OSPE member Eaton Kwan, P.Eng., has been in the Building Science and Restoration field for over thirteen years, carrying out investigations and project management, and creating reports and specifications for various sized projects. In his current role at Pinchin, he assists junior staff in conducting field investigations and assembling reports. His areas of expertise also include technical coating application requirements, exterior insulation & finish system (EIFS) construction, and legal & forensics studies.
Why did you choose to pursue engineering?
Engineering is one of the most rewarding careers I have had. I get to interact with people who are willing and eager to learn and better themselves.

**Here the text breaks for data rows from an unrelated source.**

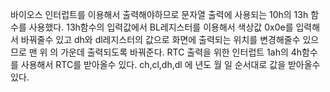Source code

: 바이오스 인터럽트를 이용해서 출력해야하므로 문자열 출력에 사용되는 10h의 13h 함수를 사용했다. 
13h함수의 입력값에서 BL레지스터를 이용해서 색상값 0x0e를 입력해서 바꿔줄수 있고 
dh와 dl레지스터의 값으로 화면에 출력되는 위치를 변경해줄수 있으므로 맨 위 의 가운데 출력되도록 바꿔준다. 
RTC 출력을 위한 인터럽트 1ah의 4h함수를 사용해서 RTC를 받아올수 있다.
ch,cl,dh,dl 에 년도 월 일 순서대로 값을 받아올수 있다. 
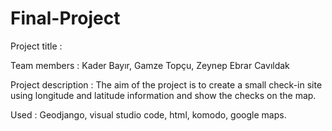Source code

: # Final-Project

Project title :

Team members : Kader Bayır, Gamze Topçu, Zeynep Ebrar Cavıldak

Project description : The aim of the project is to create a small check-in site
using longitude and latitude information and show the checks on the map.

Used : Geodjango, visual studio code, html, komodo, google maps.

As someone who has worked in IT and in high-end competitive road cycling products, I find engineering still has the best balance of all.

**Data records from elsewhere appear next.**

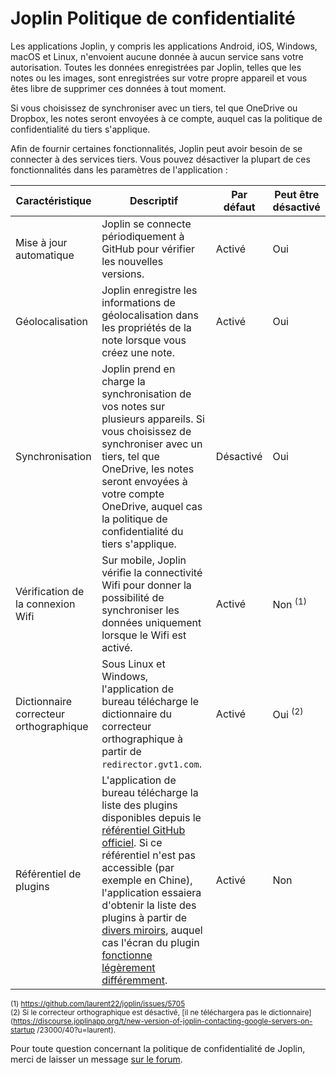 # Joplin Politique de confidentialité

Les applications Joplin, y compris les applications Android, iOS, Windows, macOS et Linux, n'envoient aucune donnée à aucun service sans votre autorisation. Toutes les données enregistrées par Joplin, telles que les notes ou les images, sont enregistrées sur votre propre appareil et vous êtes libre de supprimer ces données à tout moment.

Si vous choisissez de synchroniser avec un tiers, tel que OneDrive ou Dropbox, les notes seront envoyées à ce compte, auquel cas la politique de confidentialité du tiers s'applique.

Afin de fournir certaines fonctionnalités, Joplin peut avoir besoin de se connecter à des services tiers. Vous pouvez désactiver la plupart de ces fonctionnalités dans les paramètres de l'application :

| Caractéristique | Descriptif | Par défaut | Peut être désactivé |
| -------- | -------------- | -------- | --- |
| Mise à jour automatique | Joplin se connecte périodiquement à GitHub pour vérifier les nouvelles versions. | Activé | Oui |
| Géolocalisation | Joplin enregistre les informations de géolocalisation dans les propriétés de la note lorsque vous créez une note. | Activé | Oui |
| Synchronisation | Joplin prend en charge la synchronisation de vos notes sur plusieurs appareils. Si vous choisissez de synchroniser avec un tiers, tel que OneDrive, les notes seront envoyées à votre compte OneDrive, auquel cas la politique de confidentialité du tiers s'applique. | Désactivé | Oui |
| Vérification de la connexion Wifi | Sur mobile, Joplin vérifie la connectivité Wifi pour donner la possibilité de synchroniser les données uniquement lorsque le Wifi est activé. | Activé | Non <sup>(1)</sup> |
| Dictionnaire correcteur orthographique | Sous Linux et Windows, l'application de bureau télécharge le dictionnaire du correcteur orthographique à partir de `redirector.gvt1.com`. | Activé | Oui <sup>(2)</sup> |
| Référentiel de plugins | L'application de bureau télécharge la liste des plugins disponibles depuis le [référentiel GitHub officiel](https://github.com/joplin/plugins). Si ce référentiel n'est pas accessible (par exemple en Chine), l'application essaiera d'obtenir la liste des plugins à partir de [divers miroirs](https://github.com/laurent22/joplin/blob/8ac6017c02017b6efd59f5fcab7e0b07f8d44164/packages/lib/services/plugins/RepositoryApi.ts#L22), auquel cas l'écran du plugin [fonctionne légèrement différemment](https://github.com/laurent22/joplin/issues/5161#issuecomment-925226975). | Activé | Non

<sup>(1) https://github.com/laurent22/joplin/issues/5705</sup><br/>
<sup>(2) Si le correcteur orthographique est désactivé, [il ne téléchargera pas le dictionnaire](https://discourse.joplinapp.org/t/new-version-of-joplin-contacting-google-servers-on-startup /23000/40?u=laurent).</sup>

Pour toute question concernant la politique de confidentialité de Joplin, merci de laisser un message [sur le forum](https://discourse.joplinapp.org/).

What do you find most fulfilling about your current role?
I would say it has been most fulfilling engaging with new engineers and technologists. It’s great to assist them in distilling the engineering skills that they’ve gained through education to suit the engineering industry.
What do you think it means to be an engineer?

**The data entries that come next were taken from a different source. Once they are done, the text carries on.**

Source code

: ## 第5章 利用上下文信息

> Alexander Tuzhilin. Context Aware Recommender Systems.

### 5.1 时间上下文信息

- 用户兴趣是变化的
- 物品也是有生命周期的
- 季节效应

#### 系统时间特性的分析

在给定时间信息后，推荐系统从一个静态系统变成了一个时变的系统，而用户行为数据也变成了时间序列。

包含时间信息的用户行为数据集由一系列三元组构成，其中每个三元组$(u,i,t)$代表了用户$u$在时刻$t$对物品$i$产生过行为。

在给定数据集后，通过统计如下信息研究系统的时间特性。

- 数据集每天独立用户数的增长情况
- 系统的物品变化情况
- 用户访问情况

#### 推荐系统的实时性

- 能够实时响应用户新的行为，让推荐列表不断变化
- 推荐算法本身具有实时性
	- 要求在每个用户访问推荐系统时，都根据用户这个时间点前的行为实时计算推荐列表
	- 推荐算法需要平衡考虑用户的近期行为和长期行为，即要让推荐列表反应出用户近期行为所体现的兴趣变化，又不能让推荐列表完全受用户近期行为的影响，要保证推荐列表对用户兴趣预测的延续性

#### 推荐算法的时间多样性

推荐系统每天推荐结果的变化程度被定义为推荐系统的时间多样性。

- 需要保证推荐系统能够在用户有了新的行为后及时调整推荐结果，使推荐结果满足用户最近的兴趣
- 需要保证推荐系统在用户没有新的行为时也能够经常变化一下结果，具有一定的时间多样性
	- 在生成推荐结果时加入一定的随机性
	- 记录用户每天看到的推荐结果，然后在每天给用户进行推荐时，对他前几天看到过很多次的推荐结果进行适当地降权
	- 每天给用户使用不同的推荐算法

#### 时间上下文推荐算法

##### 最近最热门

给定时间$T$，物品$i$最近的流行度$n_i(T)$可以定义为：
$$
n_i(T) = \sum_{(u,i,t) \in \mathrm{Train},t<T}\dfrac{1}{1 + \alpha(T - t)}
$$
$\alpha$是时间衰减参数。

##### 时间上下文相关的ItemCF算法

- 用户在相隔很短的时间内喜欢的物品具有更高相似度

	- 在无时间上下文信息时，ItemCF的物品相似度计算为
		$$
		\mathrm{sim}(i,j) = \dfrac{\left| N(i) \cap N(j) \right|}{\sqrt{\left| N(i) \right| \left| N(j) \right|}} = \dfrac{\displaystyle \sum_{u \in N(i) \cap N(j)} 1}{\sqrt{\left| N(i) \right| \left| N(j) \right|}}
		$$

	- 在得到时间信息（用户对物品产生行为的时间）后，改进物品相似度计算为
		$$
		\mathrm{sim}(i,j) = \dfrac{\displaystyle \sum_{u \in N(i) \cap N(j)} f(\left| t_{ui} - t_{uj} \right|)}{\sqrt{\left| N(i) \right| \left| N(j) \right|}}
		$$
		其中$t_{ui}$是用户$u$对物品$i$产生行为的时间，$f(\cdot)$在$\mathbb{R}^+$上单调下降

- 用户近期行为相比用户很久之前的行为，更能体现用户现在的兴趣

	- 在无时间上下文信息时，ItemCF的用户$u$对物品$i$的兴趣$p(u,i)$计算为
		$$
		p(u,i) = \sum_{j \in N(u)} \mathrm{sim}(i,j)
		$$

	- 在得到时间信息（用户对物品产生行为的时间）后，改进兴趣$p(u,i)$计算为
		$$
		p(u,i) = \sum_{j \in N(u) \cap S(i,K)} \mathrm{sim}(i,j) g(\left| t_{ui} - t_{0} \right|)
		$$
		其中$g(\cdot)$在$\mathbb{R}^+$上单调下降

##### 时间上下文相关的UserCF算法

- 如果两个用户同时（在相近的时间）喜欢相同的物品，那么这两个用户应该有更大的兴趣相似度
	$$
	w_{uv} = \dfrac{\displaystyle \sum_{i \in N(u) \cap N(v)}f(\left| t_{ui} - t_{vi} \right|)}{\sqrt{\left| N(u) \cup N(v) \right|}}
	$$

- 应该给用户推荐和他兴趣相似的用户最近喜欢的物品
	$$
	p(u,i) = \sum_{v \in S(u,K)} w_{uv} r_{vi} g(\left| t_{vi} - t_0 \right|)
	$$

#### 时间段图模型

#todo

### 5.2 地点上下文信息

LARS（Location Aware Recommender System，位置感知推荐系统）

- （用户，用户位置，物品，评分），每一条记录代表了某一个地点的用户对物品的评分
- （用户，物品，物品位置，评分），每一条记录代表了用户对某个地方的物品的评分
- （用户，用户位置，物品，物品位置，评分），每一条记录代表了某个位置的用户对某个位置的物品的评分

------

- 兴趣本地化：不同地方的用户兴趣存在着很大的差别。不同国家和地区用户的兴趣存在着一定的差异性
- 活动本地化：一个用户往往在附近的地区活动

To be an engineer it means to always wonder and hold the public safety above all else.
Beyond technical knowledge, what other skills are useful in your current role?
In my current role in the building science and restoration field, beyond technical knowledge, I need effective communication, time management, people management, conflict resolution and adaptation skills.
What’s next for you in your career in the environmental and building science space? What are your goals and aspirations?
My goal is to continue to develop the existing capabilities of my present workplace. I aspire to become a thought leader in some form of esoteric building science knowledge or engineering (coating technologies or carbon fibre manufacturing).
How do you hope to work together with OSPE to achieve your goals and elevate profile of the engineering profession?
I will continue to highlight the importance of OSPE as a forum for new engineers. Joining OSPE, along with PEO, should be thought of as a one-two process.
What is your hope for the future of the engineering profession in Ontario?
My hope for the future of the engineering profession is to continue self-governance, and to increase public exposure on issues affecting the social and municipal realms.
What words do you associate most with OSPE?
When I think of OSPE, I think community, inclusion and support.